What the task requires
Taking the line with "00:16:18.700 --> 00:16:36.560" as the first and the line with "佐藤勝彦: いや、これはもう" as the last, set down exactly every line in that range from the entries below, and no more.

Records from a data source

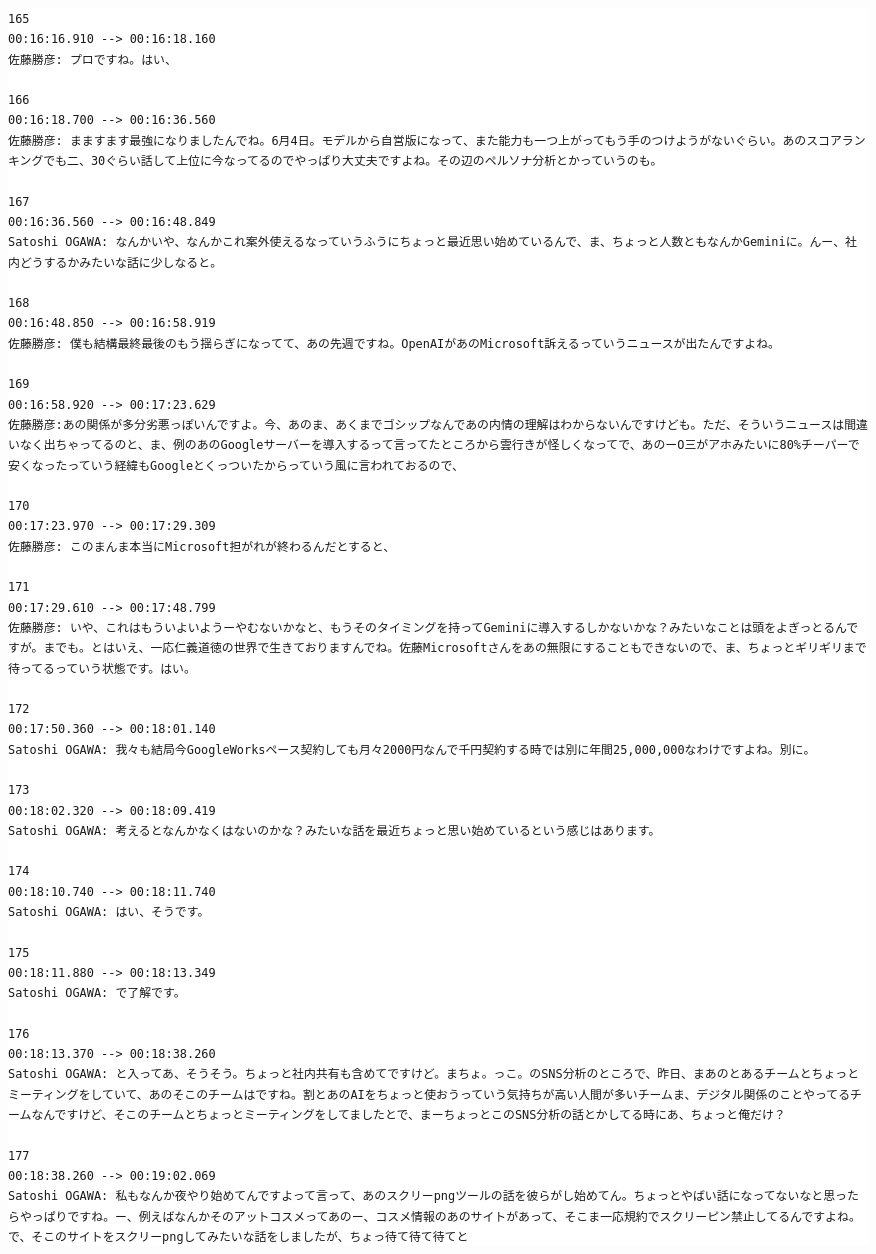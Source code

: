     165
    00:16:16.910 --> 00:16:18.160
    佐藤勝彦: プロですね。はい、
    
    166
    00:16:18.700 --> 00:16:36.560
    佐藤勝彦: まますます最強になりましたんでね。6月4日。モデルから自営版になって、また能力も一つ上がってもう手のつけようがないぐらい。あのスコアランキングでも二、30ぐらい話して上位に今なってるのでやっぱり大丈夫ですよね。その辺のペルソナ分析とかっていうのも。
    
    167
    00:16:36.560 --> 00:16:48.849
    Satoshi OGAWA: なんかいや、なんかこれ案外使えるなっていうふうにちょっと最近思い始めているんで、ま、ちょっと人数ともなんかGeminiに。んー、社内どうするかみたいな話に少しなると。
    
    168
    00:16:48.850 --> 00:16:58.919
    佐藤勝彦: 僕も結構最終最後のもう揺らぎになってて、あの先週ですね。OpenAIがあのMicrosoft訴えるっていうニュースが出たんですよね。
    
    169
    00:16:58.920 --> 00:17:23.629
    佐藤勝彦:あの関係が多分劣悪っぽいんですよ。今、あのま、あくまでゴシップなんであの内情の理解はわからないんですけども。ただ、そういうニュースは間違いなく出ちゃってるのと、ま、例のあのGoogleサーバーを導入するって言ってたところから雲行きが怪しくなってで、あのーO三がアホみたいに80%チーパーで安くなったっていう経緯もGoogleとくっついたからっていう風に言われておるので、
    
    170
    00:17:23.970 --> 00:17:29.309
    佐藤勝彦: このまんま本当にMicrosoft担がれが終わるんだとすると、
    
    171
    00:17:29.610 --> 00:17:48.799
    佐藤勝彦: いや、これはもういよいようーやむないかなと、もうそのタイミングを持ってGeminiに導入するしかないかな？みたいなことは頭をよぎっとるんですが。までも。とはいえ、一応仁義道徳の世界で生きておりますんでね。佐藤Microsoftさんをあの無限にすることもできないので、ま、ちょっとギリギリまで待ってるっていう状態です。はい。
    
    172
    00:17:50.360 --> 00:18:01.140
    Satoshi OGAWA: 我々も結局今GoogleWorksペース契約しても月々2000円なんで千円契約する時では別に年間25,000,000なわけですよね。別に。
    
    173
    00:18:02.320 --> 00:18:09.419
    Satoshi OGAWA: 考えるとなんかなくはないのかな？みたいな話を最近ちょっと思い始めているという感じはあります。
    
    174
    00:18:10.740 --> 00:18:11.740
    Satoshi OGAWA: はい、そうです。
    
    175
    00:18:11.880 --> 00:18:13.349
    Satoshi OGAWA: で了解です。
    
    176
    00:18:13.370 --> 00:18:38.260
    Satoshi OGAWA: と入ってあ、そうそう。ちょっと社内共有も含めてですけど。まちょ。っこ。のSNS分析のところで、昨日、まあのとあるチームとちょっとミーティングをしていて、あのそこのチームはですね。割とあのAIをちょっと使おうっていう気持ちが高い人間が多いチームま、デジタル関係のことやってるチームなんですけど、そこのチームとちょっとミーティングをしてましたとで、まーちょっとこのSNS分析の話とかしてる時にあ、ちょっと俺だけ？
    
    177
    00:18:38.260 --> 00:19:02.069
    Satoshi OGAWA: 私もなんか夜やり始めてんですよって言って、あのスクリーpngツールの話を彼らがし始めてん。ちょっとやばい話になってないなと思ったらやっぱりですね。ー、例えばなんかそのアットコスメってあのー、コスメ情報のあのサイトがあって、そこま一応規約でスクリーピン禁止してるんですよね。で、そこのサイトをスクリーpngしてみたいな話をしましたが、ちょっ待て待て待てと
    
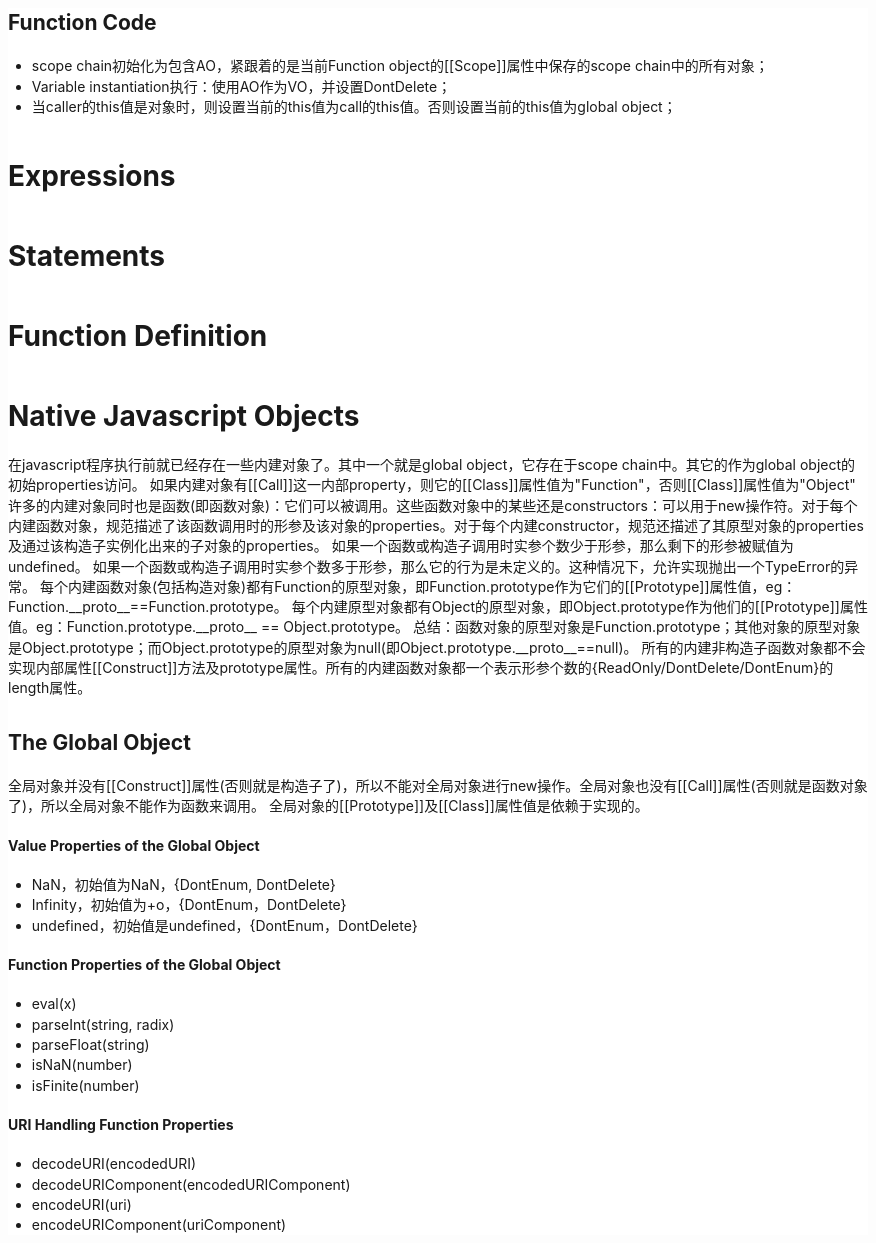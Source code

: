 Function Code
-------------
* scope chain初始化为包含AO，紧跟着的是当前Function object的[[Scope]]属性中保存的scope chain中的所有对象；
* Variable instantiation执行：使用AO作为VO，并设置DontDelete；
* 当caller的this值是对象时，则设置当前的this值为call的this值。否则设置当前的this值为global object；


Expressions
===========

Statements
==========

Function Definition
===================

Native Javascript Objects
=========================

在javascript程序执行前就已经存在一些内建对象了。其中一个就是global object，它存在于scope chain中。其它的作为global object的初始properties访问。
如果内建对象有[[Call]]这一内部property，则它的[[Class]]属性值为"Function"，否则[[Class]]属性值为"Object"
许多的内建对象同时也是函数(即函数对象)：它们可以被调用。这些函数对象中的某些还是constructors：可以用于new操作符。对于每个内建函数对象，规范描述了该函数调用时的形参及该对象的properties。对于每个内建constructor，规范还描述了其原型对象的properties及通过该构造子实例化出来的子对象的properties。
如果一个函数或构造子调用时实参个数少于形参，那么剩下的形参被赋值为undefined。
如果一个函数或构造子调用时实参个数多于形参，那么它的行为是未定义的。这种情况下，允许实现抛出一个TypeError的异常。
每个内建函数对象(包括构造对象)都有Function的原型对象，即Function.prototype作为它们的[[Prototype]]属性值，eg：Function.\_\_proto\_\_==Function.prototype。
每个内建原型对象都有Object的原型对象，即Object.prototype作为他们的[[Prototype]]属性值。eg：Function.prototype.\_\_proto\_\_ == Object.prototype。
总结：函数对象的原型对象是Function.prototype；其他对象的原型对象是Object.prototype；而Object.prototype的原型对象为null(即Object.prototype.\_\_proto\_\_==null)。
所有的内建非构造子函数对象都不会实现内部属性[[Construct]]方法及prototype属性。所有的内建函数对象都一个表示形参个数的{ReadOnly/DontDelete/DontEnum}的length属性。

The Global Object
-----------------
全局对象并没有[[Construct]]属性(否则就是构造子了)，所以不能对全局对象进行new操作。全局对象也没有[[Call]]属性(否则就是函数对象了)，所以全局对象不能作为函数来调用。
全局对象的[[Prototype]]及[[Class]]属性值是依赖于实现的。

#### Value Properties of the Global Object ####
* NaN，初始值为NaN，{DontEnum, DontDelete}
* Infinity，初始值为+o，{DontEnum，DontDelete}
* undefined，初始值是undefined，{DontEnum，DontDelete}

#### Function Properties of the Global Object ####
* eval(x)
* parseInt(string, radix)
* parseFloat(string)
* isNaN(number)
* isFinite(number)

#### URI Handling Function Properties ####
* decodeURI(encodedURI)
* decodeURIComponent(encodedURIComponent)
* encodeURI(uri)
* encodeURIComponent(uriComponent)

Answer below
    00:16:18.700 --> 00:16:36.560
    佐藤勝彦: まますます最強になりましたんでね。6月4日。モデルから自営版になって、また能力も一つ上がってもう手のつけようがないぐらい。あのスコアランキングでも二、30ぐらい話して上位に今なってるのでやっぱり大丈夫ですよね。その辺のペルソナ分析とかっていうのも。
    
    167
    00:16:36.560 --> 00:16:48.849
    Satoshi OGAWA: なんかいや、なんかこれ案外使えるなっていうふうにちょっと最近思い始めているんで、ま、ちょっと人数ともなんかGeminiに。んー、社内どうするかみたいな話に少しなると。
    
    168
    00:16:48.850 --> 00:16:58.919
    佐藤勝彦: 僕も結構最終最後のもう揺らぎになってて、あの先週ですね。OpenAIがあのMicrosoft訴えるっていうニュースが出たんですよね。
    
    169
    00:16:58.920 --> 00:17:23.629
    佐藤勝彦:あの関係が多分劣悪っぽいんですよ。今、あのま、あくまでゴシップなんであの内情の理解はわからないんですけども。ただ、そういうニュースは間違いなく出ちゃってるのと、ま、例のあのGoogleサーバーを導入するって言ってたところから雲行きが怪しくなってで、あのーO三がアホみたいに80%チーパーで安くなったっていう経緯もGoogleとくっついたからっていう風に言われておるので、
    
    170
    00:17:23.970 --> 00:17:29.309
    佐藤勝彦: このまんま本当にMicrosoft担がれが終わるんだとすると、
    
    171
    00:17:29.610 --> 00:17:48.799
    佐藤勝彦: いや、これはもういよいようーやむないかなと、もうそのタイミングを持ってGeminiに導入するしかないかな？みたいなことは頭をよぎっとるんですが。までも。とはいえ、一応仁義道徳の世界で生きておりますんでね。佐藤Microsoftさんをあの無限にすることもできないので、ま、ちょっとギリギリまで待ってるっていう状態です。はい。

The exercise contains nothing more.